Imagine for just one moment that a senator closely associated with the religious right had helped force out a presidential nominee who took the wrong line on abortion. Can you imagine the hue and cry in the media? The liberal media would go insane with rage. It would be all over the Rachel Maddow show and Keith Olbermann too and Brian Lehrer on WNYC.
There is really no difference in the case of Schumer, except that his religious engagement is Jewish. And when Chas Freeman says that the Israel lobby took him down out of an adherence to the will and interests of a foreign government, an honest exploration of Freeman’s charge must in the end entail an exploration of American Jewish identity. In 1995, Freeman himself addressed the claims of Israel on American Jews when he told an interviewer for the Association for Diplomatic Studies and Training (adst.org), “There has been, historically, a sense that it’s better not to put ardently pro-Israeli American Jews to the test by putting them in the middle of U.S.-Israeli relations, where they will anguish over where their duty lies.” The reason the Times used not to send Jews to cover Israel/Palestine.

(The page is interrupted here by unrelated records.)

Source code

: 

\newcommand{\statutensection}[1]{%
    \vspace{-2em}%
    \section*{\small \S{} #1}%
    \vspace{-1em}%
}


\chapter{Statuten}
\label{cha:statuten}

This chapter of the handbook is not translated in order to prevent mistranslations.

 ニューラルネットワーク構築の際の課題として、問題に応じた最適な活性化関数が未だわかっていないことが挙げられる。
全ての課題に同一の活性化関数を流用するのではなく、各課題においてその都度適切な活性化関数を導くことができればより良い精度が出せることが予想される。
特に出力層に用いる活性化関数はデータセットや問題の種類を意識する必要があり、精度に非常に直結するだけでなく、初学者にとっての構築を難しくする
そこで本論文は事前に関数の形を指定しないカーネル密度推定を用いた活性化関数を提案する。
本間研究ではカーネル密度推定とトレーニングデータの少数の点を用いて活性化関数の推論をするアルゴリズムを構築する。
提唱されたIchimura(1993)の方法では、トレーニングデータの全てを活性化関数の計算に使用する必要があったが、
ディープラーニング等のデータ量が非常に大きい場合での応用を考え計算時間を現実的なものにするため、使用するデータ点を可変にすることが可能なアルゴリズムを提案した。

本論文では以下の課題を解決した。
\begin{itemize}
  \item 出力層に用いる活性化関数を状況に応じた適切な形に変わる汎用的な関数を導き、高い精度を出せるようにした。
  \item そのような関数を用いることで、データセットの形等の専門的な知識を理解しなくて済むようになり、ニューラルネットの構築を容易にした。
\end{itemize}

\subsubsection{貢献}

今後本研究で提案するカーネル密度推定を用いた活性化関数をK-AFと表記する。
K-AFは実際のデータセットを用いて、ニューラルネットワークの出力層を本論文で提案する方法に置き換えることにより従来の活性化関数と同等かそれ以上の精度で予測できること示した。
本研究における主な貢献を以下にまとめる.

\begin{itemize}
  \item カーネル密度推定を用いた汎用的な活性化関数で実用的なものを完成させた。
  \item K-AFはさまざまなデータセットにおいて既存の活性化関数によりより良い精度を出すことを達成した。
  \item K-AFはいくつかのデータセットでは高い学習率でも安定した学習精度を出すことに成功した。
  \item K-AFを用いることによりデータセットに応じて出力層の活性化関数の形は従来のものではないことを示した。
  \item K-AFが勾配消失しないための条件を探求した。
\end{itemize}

I would emphasize that Schumer’s investment is not unusual: Virtually every Jew in America with any communal life at all has been inculcated to some degree with Zionist ideas—the “secular religion,” per Dershowitz; to be anti-Zionist is to be anti-Semitic, says the American Jewish Committee—and has either gone along with it, in the great majority of cases, or agonized and had to form a reasoned opposition or criticism of it, as I have. I bet that Rahm Emanuel, the gameplayer nonpareil, has never thought twice about his Zionism, which was as natural to him as the fact that his father was a member of the Israeli terrorist organization the Irgun; and so when Israel was under attack in 1991, Rahm ran over there to serve on a civilian base, in uniform. And while most American Jews have never been to Israel, a majority of us say that Jerusalem must never be divided: again, a nationalist-religious belief, which they have not examined, or been forced to examine.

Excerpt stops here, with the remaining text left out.